What is needed> The expected output is the full set of entries, retyped verbatim, pictures excluded.

[Dataset records]
########

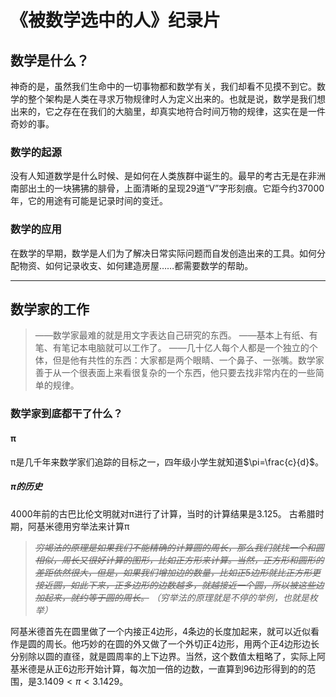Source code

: # 《被数学选中的人》纪录片
## 数学是什么？
神奇的是，虽然我们生命中的一切事物都和数学有关，我们却看不见摸不到它。数学的整个架构是人类在寻求万物规律时人为定义出来的。也就是说，数学是我们想出来的，它之存在在我们的大脑里，却真实地符合时间万物的规律，这实在是一件奇妙的事。
### 数学的起源
没有人知道数学是什么时候、是如何在人类族群中诞生的。最早的考古无是在非洲南部出土的一块狒狒的腓骨，上面清晰的呈现29道“V”字形刻痕。它距今约37000年，它的用途有可能是记录时间的变迁。
### 数学的应用
在数学的早期，数学是人们为了解决日常实际问题而自发创造出来的工具。如何分配物资、如何记录收支、如何建造房屋……都需要数学的帮助。

---
## 数学家的工作
>——数学家最难的就是用文字表达自己研究的东西。
>——基本上有纸、有笔、有笔记本电脑就可以工作了。
>——几十亿人每个人都是一个独立的个体，但是他有共性的东西：大家都是两个眼睛、一个鼻子、一张嘴。数学家善于从一个很表面上来看很复杂的一个东西，他只要去找非常内在的一些简单的规律。
### 数学家到底都干了什么？
#### π
π是几千年来数学家们追踪的目标之一，四年级小学生就知道$\pi=\frac{c}{d}$。
##### π的历史
4000年前的古巴比伦文明就对π进行了计算，当时的计算结果是$3.125$。
古希腊时期，阿基米德用穷举法来计算π

>~~*穷竭法的原理是如果我们不能精确的计算圆的周长，那么我们就找一个和圆相似，周长又很好计算的图形，比如正方形来计算。当然，正方形和圆形的差距依然很大，但是，如果我们增加边的数量，比如正5边形就比正方形更接近圆，如此下来，正多边形的边数越多，就越接近一个圆，所以被这些边加起来，就约等于圆的周长。*~~
>*（穷举法的原理就是不停的举例，也就是枚举）*

阿基米德首先在圆里做了一个内接正4边形，4条边的长度加起来，就可以近似看作是圆的周长。他巧妙的在圆的外又做了一个外切正4边形，用两个正4边形边长分别除以圆的直径，就是圆周率的上下边界。当然，这个数值太粗略了，实际上阿基米德是从正6边形开始计算，每次加一倍的边数，一直算到96边形得到的的范围，是$3.1409<\pi<3.1429$。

########

Result below>
Source code

: # 《被数学选中的人》纪录片
## 数学是什么？
神奇的是，虽然我们生命中的一切事物都和数学有关，我们却看不见摸不到它。数学的整个架构是人类在寻求万物规律时人为定义出来的。也就是说，数学是我们想出来的，它之存在在我们的大脑里，却真实地符合时间万物的规律，这实在是一件奇妙的事。
### 数学的起源
没有人知道数学是什么时候、是如何在人类族群中诞生的。最早的考古无是在非洲南部出土的一块狒狒的腓骨，上面清晰的呈现29道“V”字形刻痕。它距今约37000年，它的用途有可能是记录时间的变迁。
### 数学的应用
在数学的早期，数学是人们为了解决日常实际问题而自发创造出来的工具。如何分配物资、如何记录收支、如何建造房屋……都需要数学的帮助。

---
## 数学家的工作
>——数学家最难的就是用文字表达自己研究的东西。
>——基本上有纸、有笔、有笔记本电脑就可以工作了。
>——几十亿人每个人都是一个独立的个体，但是他有共性的东西：大家都是两个眼睛、一个鼻子、一张嘴。数学家善于从一个很表面上来看很复杂的一个东西，他只要去找非常内在的一些简单的规律。
### 数学家到底都干了什么？
#### π
π是几千年来数学家们追踪的目标之一，四年级小学生就知道$\pi=\frac{c}{d}$。
##### π的历史
4000年前的古巴比伦文明就对π进行了计算，当时的计算结果是$3.125$。
古希腊时期，阿基米德用穷举法来计算π

>~~*穷竭法的原理是如果我们不能精确的计算圆的周长，那么我们就找一个和圆相似，周长又很好计算的图形，比如正方形来计算。当然，正方形和圆形的差距依然很大，但是，如果我们增加边的数量，比如正5边形就比正方形更接近圆，如此下来，正多边形的边数越多，就越接近一个圆，所以被这些边加起来，就约等于圆的周长。*~~
>*（穷举法的原理就是不停的举例，也就是枚举）*

阿基米德首先在圆里做了一个内接正4边形，4条边的长度加起来，就可以近似看作是圆的周长。他巧妙的在圆的外又做了一个外切正4边形，用两个正4边形边长分别除以圆的直径，就是圆周率的上下边界。当然，这个数值太粗略了，实际上阿基米德是从正6边形开始计算，每次加一倍的边数，一直算到96边形得到的的范围，是$3.1409<\pi<3.1429$。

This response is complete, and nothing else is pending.